• _ABOUT THIS TASK_
Every line from the top of the material through the line holding "- **Cechy z >99% identyczności:** 89 cech" should be copied exactly, and only those lines.

• _TASK INPUTS_
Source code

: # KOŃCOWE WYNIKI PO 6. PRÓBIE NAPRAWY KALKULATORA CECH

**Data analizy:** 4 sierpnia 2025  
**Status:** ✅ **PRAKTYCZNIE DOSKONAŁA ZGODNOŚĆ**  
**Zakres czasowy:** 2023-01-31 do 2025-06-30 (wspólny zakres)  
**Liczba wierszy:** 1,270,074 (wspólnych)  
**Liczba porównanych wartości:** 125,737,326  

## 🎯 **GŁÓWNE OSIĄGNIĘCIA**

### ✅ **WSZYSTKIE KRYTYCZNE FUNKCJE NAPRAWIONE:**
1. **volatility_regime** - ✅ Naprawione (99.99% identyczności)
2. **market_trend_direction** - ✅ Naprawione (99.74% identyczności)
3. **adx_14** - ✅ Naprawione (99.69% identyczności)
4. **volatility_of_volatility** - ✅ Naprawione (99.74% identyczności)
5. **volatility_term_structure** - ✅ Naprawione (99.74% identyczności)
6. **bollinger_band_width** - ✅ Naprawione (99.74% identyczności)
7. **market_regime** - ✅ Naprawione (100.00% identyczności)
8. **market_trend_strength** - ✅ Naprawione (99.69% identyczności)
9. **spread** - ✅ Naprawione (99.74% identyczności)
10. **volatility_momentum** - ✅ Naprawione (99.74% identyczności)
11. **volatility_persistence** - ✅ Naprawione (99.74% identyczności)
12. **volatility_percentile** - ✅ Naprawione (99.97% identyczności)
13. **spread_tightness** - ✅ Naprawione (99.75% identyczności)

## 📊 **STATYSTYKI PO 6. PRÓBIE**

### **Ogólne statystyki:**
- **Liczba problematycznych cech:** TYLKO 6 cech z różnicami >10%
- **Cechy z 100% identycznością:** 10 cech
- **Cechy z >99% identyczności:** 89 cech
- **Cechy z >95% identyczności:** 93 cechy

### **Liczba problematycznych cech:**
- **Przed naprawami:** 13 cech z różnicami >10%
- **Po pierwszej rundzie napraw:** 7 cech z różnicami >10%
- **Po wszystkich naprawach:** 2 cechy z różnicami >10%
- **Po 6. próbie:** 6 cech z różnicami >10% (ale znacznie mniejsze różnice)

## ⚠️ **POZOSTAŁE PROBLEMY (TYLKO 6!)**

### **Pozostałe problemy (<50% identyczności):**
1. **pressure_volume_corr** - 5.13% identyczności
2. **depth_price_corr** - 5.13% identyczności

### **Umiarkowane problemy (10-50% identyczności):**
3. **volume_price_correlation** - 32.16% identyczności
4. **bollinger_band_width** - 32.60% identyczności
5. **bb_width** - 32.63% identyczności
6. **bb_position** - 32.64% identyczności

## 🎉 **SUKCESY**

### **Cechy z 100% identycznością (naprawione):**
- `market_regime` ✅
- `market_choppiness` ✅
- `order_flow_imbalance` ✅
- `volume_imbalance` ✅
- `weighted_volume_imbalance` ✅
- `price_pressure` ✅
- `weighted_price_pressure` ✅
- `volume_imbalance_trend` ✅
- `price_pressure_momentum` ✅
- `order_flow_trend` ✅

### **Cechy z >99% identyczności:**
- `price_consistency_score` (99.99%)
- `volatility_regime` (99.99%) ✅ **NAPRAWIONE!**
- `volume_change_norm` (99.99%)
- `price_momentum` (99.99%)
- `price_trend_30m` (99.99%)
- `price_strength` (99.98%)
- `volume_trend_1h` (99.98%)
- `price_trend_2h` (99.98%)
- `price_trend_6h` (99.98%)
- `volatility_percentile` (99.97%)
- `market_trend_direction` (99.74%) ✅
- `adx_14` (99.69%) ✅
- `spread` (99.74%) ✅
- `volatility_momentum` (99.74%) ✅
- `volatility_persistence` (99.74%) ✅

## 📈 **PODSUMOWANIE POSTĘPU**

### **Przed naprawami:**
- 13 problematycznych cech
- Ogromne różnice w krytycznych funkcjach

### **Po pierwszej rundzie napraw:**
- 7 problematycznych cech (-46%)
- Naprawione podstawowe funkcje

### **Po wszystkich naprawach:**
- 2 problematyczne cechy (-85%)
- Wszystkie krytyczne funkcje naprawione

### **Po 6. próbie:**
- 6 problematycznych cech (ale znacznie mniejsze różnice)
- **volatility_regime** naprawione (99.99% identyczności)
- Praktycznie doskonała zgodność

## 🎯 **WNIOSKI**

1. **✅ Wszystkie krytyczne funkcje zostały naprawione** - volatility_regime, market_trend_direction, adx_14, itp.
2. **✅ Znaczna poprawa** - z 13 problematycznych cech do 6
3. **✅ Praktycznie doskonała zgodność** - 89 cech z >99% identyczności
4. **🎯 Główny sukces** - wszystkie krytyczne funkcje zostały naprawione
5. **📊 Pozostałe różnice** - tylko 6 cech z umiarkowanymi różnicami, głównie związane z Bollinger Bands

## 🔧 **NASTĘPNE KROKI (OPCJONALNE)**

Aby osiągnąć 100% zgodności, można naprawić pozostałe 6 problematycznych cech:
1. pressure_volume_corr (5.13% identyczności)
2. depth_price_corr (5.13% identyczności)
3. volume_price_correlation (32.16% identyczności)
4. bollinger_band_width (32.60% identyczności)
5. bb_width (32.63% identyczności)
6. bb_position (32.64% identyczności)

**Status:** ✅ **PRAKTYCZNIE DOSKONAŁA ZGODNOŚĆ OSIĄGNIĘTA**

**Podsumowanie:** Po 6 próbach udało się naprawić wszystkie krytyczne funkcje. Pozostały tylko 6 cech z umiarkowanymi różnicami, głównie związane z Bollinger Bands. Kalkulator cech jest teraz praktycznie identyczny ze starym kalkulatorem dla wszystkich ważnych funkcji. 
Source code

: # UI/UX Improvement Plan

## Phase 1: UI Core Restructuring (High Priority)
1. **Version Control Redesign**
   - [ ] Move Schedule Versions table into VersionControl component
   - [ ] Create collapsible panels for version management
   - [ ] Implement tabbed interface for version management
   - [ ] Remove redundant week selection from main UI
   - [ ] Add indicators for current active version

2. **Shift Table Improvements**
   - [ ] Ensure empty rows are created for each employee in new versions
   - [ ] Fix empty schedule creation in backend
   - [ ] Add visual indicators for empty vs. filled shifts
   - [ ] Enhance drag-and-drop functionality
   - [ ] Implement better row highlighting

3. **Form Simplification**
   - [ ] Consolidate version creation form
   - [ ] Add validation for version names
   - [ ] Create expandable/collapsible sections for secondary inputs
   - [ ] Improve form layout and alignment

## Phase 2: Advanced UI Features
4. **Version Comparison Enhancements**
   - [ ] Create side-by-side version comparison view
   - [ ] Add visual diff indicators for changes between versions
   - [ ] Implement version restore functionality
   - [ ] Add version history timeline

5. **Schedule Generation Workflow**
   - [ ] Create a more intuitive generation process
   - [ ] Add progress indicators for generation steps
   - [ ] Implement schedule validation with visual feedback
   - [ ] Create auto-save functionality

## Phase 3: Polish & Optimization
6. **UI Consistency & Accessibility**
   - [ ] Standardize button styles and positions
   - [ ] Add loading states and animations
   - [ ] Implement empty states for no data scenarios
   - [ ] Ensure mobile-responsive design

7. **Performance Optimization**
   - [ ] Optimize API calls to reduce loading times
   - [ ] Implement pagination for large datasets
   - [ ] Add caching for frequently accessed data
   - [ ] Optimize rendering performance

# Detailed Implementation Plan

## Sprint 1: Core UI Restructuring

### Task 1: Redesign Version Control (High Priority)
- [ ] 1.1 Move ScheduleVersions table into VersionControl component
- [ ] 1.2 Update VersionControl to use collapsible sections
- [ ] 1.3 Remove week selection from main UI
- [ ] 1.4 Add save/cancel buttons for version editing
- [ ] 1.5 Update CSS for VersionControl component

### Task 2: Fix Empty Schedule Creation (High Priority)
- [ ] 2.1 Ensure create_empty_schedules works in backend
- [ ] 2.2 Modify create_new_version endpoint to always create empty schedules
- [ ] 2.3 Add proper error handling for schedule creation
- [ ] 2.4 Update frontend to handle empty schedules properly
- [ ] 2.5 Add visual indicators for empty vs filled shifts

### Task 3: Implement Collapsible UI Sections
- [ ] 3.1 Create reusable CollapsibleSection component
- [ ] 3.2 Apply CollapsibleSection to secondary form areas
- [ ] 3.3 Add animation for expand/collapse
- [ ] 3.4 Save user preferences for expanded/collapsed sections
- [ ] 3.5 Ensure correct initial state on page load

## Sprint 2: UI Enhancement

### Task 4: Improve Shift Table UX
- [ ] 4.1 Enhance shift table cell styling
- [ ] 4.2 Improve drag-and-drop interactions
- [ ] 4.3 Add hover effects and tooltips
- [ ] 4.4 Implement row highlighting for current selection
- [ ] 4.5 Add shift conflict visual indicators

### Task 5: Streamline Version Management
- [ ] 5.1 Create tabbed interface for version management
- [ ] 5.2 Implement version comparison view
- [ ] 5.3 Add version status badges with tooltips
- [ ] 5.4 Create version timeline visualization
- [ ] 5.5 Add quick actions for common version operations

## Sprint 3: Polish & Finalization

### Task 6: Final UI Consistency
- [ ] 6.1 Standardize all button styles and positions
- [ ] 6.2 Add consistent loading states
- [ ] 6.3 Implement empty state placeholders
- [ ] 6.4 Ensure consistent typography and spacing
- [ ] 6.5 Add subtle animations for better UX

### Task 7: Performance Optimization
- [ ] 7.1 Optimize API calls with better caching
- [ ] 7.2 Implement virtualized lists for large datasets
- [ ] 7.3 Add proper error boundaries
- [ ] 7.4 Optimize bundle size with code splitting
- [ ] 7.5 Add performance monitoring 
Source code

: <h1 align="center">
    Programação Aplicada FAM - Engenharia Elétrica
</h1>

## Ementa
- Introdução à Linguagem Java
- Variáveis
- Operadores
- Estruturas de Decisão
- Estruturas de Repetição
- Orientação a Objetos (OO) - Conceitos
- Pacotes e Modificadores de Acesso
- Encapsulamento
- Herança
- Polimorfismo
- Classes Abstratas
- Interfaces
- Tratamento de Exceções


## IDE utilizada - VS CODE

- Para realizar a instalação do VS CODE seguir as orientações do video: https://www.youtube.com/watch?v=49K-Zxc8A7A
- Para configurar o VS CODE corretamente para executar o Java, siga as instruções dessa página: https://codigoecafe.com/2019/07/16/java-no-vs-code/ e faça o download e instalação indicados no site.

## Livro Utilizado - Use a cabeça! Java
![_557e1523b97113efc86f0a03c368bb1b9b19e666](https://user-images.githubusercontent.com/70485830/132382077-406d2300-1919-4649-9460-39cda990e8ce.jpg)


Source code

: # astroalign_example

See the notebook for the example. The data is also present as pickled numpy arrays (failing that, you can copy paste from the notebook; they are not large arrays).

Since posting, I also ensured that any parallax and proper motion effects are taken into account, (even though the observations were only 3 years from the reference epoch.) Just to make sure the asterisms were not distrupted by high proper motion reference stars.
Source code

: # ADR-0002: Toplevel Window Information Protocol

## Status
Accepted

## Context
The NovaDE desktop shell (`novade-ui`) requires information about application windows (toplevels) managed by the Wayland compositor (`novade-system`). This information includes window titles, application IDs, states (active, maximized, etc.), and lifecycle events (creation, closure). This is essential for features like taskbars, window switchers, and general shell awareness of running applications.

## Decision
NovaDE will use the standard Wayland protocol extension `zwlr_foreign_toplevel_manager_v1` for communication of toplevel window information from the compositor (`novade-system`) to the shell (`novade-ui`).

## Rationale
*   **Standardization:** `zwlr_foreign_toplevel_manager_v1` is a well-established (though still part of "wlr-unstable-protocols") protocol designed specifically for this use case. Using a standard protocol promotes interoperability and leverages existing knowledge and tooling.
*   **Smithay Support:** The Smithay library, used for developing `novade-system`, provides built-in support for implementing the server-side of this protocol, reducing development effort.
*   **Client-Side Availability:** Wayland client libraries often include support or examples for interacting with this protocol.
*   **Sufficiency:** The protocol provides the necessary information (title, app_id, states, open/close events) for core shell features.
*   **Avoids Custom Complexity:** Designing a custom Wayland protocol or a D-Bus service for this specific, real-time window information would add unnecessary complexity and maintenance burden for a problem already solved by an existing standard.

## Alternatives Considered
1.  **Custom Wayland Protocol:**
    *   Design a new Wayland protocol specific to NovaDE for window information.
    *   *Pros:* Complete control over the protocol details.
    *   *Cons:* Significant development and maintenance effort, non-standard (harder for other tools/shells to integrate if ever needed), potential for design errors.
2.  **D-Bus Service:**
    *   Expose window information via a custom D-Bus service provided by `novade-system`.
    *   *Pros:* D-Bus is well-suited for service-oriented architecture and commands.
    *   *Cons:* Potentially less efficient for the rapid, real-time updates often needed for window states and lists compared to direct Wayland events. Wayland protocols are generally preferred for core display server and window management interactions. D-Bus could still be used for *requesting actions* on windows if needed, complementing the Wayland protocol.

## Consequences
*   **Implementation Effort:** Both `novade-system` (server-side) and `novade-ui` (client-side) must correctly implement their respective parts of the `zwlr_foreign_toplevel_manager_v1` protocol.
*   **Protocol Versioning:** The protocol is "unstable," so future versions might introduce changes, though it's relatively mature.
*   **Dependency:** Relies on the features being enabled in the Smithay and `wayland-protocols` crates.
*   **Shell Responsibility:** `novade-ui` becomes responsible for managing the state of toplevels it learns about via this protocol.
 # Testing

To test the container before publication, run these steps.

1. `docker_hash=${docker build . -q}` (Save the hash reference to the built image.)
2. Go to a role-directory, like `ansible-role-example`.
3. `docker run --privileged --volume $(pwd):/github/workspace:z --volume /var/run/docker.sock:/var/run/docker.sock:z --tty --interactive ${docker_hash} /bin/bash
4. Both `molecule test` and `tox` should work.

• _TASK OUTPUT_
Source code

: # KOŃCOWE WYNIKI PO 6. PRÓBIE NAPRAWY KALKULATORA CECH

**Data analizy:** 4 sierpnia 2025  
**Status:** ✅ **PRAKTYCZNIE DOSKONAŁA ZGODNOŚĆ**  
**Zakres czasowy:** 2023-01-31 do 2025-06-30 (wspólny zakres)  
**Liczba wierszy:** 1,270,074 (wspólnych)  
**Liczba porównanych wartości:** 125,737,326  

## 🎯 **GŁÓWNE OSIĄGNIĘCIA**

### ✅ **WSZYSTKIE KRYTYCZNE FUNKCJE NAPRAWIONE:**
1. **volatility_regime** - ✅ Naprawione (99.99% identyczności)
2. **market_trend_direction** - ✅ Naprawione (99.74% identyczności)
3. **adx_14** - ✅ Naprawione (99.69% identyczności)
4. **volatility_of_volatility** - ✅ Naprawione (99.74% identyczności)
5. **volatility_term_structure** - ✅ Naprawione (99.74% identyczności)
6. **bollinger_band_width** - ✅ Naprawione (99.74% identyczności)
7. **market_regime** - ✅ Naprawione (100.00% identyczności)
8. **market_trend_strength** - ✅ Naprawione (99.69% identyczności)
9. **spread** - ✅ Naprawione (99.74% identyczności)
10. **volatility_momentum** - ✅ Naprawione (99.74% identyczności)
11. **volatility_persistence** - ✅ Naprawione (99.74% identyczności)
12. **volatility_percentile** - ✅ Naprawione (99.97% identyczności)
13. **spread_tightness** - ✅ Naprawione (99.75% identyczności)

## 📊 **STATYSTYKI PO 6. PRÓBIE**

### **Ogólne statystyki:**
- **Liczba problematycznych cech:** TYLKO 6 cech z różnicami >10%
- **Cechy z 100% identycznością:** 10 cech
- **Cechy z >99% identyczności:** 89 cech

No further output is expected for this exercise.